There surely isn’t a figure in English folklore, poetry or literature more sympathetically drawn than that of the blacksmith. From ancient tales and popular mythology to the poetry of Longfellow and the pen of Dickens, the Blacksmith is a straightforward, kindly, honourable man toiling at an honest profession. In our mind’s eye we see him dressed in a leather apron bent over the anvil with a mighty hammer in his hand, the flames of the forge lighting the darkness of his workplace. In times past he was often regarded as the king of craftsmen because he was the man who made the tools used by all the other artisans. He was, in short, indispensable which was why there was a Blacksmith plying his trade in every village in England.
Those days are, of course, long gone. Yet the ancient craft has never totally withered away. In fact it has actually undergone a bit of a revival over the last twenty years or so. The modern blacksmith has needed to be adaptable in the face of uncertain and unpromising times. While remaining an accomplished exponent of his craft he now must also have the eye of an artist, the skill of a draughtsman, and the business sense of a professional.
I recently finished photographing Steve Rook who, as an artist blacksmith running his own forge, amply demonstrates all these qualities. He uses traditional and modern methods and tools, working largely with mild steel to create beautifully crafted pieces. During the period of my visits to the workshop Steve and his able apprentice, Callum Dingwall, were making an oak themed gate for a private commission. I was struck how in the hands of a skilful blacksmith unpromising chunks and lengths of steel could be coaxed, fashioned and stressed with precision hammer blows into lifelike expressions in metal. The constituent pieces of the gate became true representations of the natural form and spirit of the tree.
The workshop, which is entered through a wooden door down a small flight of stone steps, has a functional subterranean intimacy about it. At the heart of its monochrome interior is the forge itself, while much of the wall space and places in between are taken by rows of tools lined up like a well stocked armoury. The fire and heat of the coal fired forge, the clatter of hammers on metal and the hum and thud of heavier machinery in a small way echo a bygone industrial age when things were fashioned by hand.

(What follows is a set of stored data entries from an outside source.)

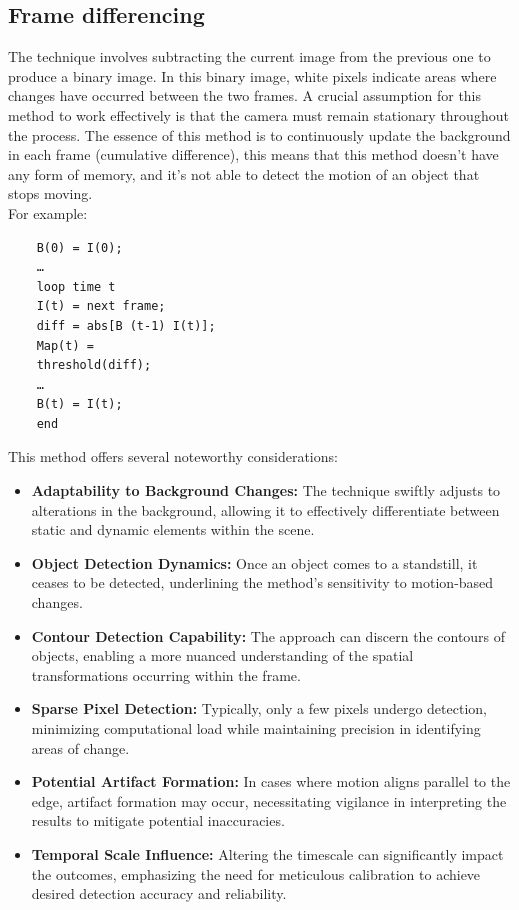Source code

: \subsection{Frame differencing}
The technique involves subtracting the current image from the previous one to produce a binary image. 
In this binary image, white pixels indicate areas where changes have occurred between the two frames. 
A crucial assumption for this method to work effectively is that the camera must remain stationary throughout the process. 
The essence of this method is to continuously update the background in each frame (cumulative difference), this means that this method doesn't have any form of memory, and it's not able to detect the motion of an object that stops moving.
\\For example:
\begin{verbatim}
    B(0) = I(0);
    …
    loop time t
    I(t) = next frame;
    diff = abs[B (t-1) I(t)];
    Map(t) =
    threshold(diff);
    …
    B(t) = I(t);
    end
\end{verbatim} 
This method offers several noteworthy considerations:
\begin{itemize}
    \item \textbf{Adaptability to Background Changes:} The technique swiftly adjusts to alterations in the background, allowing it to effectively differentiate between static and dynamic elements within the scene.
    \item \textbf{Object Detection Dynamics:} Once an object comes to a standstill, it ceases to be detected, underlining the method's sensitivity to motion-based changes.
    \item \textbf{Contour Detection Capability:} The approach can discern the contours of objects, enabling a more nuanced understanding of the spatial transformations occurring within the frame.
    \item \textbf{Sparse Pixel Detection:} Typically, only a few pixels undergo detection, minimizing computational load while maintaining precision in identifying areas of change.
    \item \textbf{Potential Artifact Formation:} In cases where motion aligns parallel to the edge, artifact formation may occur, necessitating vigilance in interpreting the results to mitigate potential inaccuracies.
    \item \textbf{Temporal Scale Influence:} Altering the timescale can significantly impact the outcomes, emphasizing the need for meticulous calibration to achieve desired detection accuracy and reliability.
\end{itemize}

Despite the overhead sky lights, windows towards the back of the work space, fluorescent tubes and the flames of the forge the levels of light were quite low making it a tricky environment to photograph in. The blacksmith though needs to be able to see the subtle change of colour and hue of the metal as the heat is applied.

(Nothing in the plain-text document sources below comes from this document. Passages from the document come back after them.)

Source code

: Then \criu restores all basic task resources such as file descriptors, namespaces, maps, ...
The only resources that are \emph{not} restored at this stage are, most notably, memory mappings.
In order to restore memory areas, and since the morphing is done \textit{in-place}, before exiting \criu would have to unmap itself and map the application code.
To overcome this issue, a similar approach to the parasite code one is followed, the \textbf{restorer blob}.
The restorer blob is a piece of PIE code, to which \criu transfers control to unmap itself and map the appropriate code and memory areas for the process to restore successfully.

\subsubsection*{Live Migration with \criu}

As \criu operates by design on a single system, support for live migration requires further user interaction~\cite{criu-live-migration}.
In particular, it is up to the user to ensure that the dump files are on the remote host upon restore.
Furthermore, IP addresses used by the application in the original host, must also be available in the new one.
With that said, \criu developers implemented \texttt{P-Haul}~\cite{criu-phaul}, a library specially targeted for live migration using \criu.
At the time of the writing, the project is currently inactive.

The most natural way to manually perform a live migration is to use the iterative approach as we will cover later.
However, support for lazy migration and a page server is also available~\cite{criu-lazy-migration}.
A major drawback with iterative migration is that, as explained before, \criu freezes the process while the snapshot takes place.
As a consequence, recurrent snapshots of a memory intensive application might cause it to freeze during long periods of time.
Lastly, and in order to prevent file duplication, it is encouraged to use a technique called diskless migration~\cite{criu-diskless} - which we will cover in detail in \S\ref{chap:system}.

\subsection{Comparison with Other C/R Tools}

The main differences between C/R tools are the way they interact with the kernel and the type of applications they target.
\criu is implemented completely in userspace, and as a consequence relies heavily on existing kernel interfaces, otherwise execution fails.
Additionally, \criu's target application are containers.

The photographic challenges here of working in low light are ones which I am all too familiar with. The trick is to make the most of the contrast between the orange light of the flame and the subdued metal grey surroundings all the while maintaining the detail in the different textures and surfaces. Shapes too become very important as they symbolise the dextrous wielding of the tools and the sonorous distinctive clink of molten metal being transformed, for this is the alchemy of the blacksmith.